Cet accord apparait d’autant plus important qu’il n’y a pas d’autre alternative envisageable qu’un succès des négociations. Dans le cas contraire, l’Iran pourrait revenir à un niveau d’enrichissement d’uranium à 20 %, ce qui rapprocherait le pays du niveau militaire à 90 % (depuis l’accord de novembre 2013, l’Iran a limité son enrichissement à 5 %, soit un niveau correspondant à une utilisation « civile ») et les tensions internationales monteraient d’un cran. Tout espoir de coopération avec l’Iran pour lutter contre Daech disparaitrait. Enfin, le gouvernement « modéré » d’Hassan Rohani serait considérablement affaibli par rapport aux courants les plus radicaux en Iran…

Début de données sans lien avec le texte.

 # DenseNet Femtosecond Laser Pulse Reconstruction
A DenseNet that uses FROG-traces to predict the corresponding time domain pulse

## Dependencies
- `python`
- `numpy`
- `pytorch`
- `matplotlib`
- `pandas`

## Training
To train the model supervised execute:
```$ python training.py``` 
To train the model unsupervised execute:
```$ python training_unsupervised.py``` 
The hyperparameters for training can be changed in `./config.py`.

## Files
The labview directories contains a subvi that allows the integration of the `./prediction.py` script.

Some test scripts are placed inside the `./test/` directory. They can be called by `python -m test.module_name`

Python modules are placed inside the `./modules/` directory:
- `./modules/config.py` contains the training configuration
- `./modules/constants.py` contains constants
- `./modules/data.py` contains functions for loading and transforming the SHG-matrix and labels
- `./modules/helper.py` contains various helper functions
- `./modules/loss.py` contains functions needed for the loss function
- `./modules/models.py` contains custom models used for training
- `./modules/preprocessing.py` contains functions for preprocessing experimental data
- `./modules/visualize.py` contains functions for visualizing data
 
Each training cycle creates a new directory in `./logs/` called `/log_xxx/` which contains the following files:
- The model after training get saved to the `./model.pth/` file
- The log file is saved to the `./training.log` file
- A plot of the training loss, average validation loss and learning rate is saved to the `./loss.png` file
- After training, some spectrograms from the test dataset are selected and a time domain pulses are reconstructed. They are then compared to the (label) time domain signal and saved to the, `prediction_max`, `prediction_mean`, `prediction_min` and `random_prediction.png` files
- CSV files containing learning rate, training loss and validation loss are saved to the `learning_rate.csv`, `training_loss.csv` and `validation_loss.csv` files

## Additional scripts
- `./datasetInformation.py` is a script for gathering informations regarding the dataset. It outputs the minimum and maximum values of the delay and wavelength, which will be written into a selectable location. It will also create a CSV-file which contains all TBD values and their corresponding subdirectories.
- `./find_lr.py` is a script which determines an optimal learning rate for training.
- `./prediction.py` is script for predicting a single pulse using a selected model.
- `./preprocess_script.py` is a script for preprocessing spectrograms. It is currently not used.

Quel rôle la France joue-t-elle dans ces négociations ?
Certains diront que la France est finalement cohérente avec sa position passée dans la mesure où l’Iran a selon elle toujours eu le droit au nucléaire civil. Il est vrai que les négociations sont plutôt menées entre les États-Unis et l’Iran, et que les Européens n’en sont finalement qu’informés dès que des progrès tangibles sont observés. Mais la France a-t-elle pris conscience des enjeux que représentent ces négociations et adopte-elle, sur ce sujet, une diplomatie qui soit à la hauteur ? Cet accord représente un tel enjeu pour l’Iran mais également pour la région et pour la lutte contre Daech que la France devrait peut-être adopter une position plus offensive ou jouer un rôle de médiateur. Actuellement, le pays donne davantage l’impression d’être spectateur et attentiste de la dynamique diplomatique qui se joue entre l’Iran et les États-Unis. De mon point de vue, c’est une chose que l’on peut regretter car la France dans d’autres occasions, sait jouer un rôle différent, beaucoup plus actif de « médiateur ».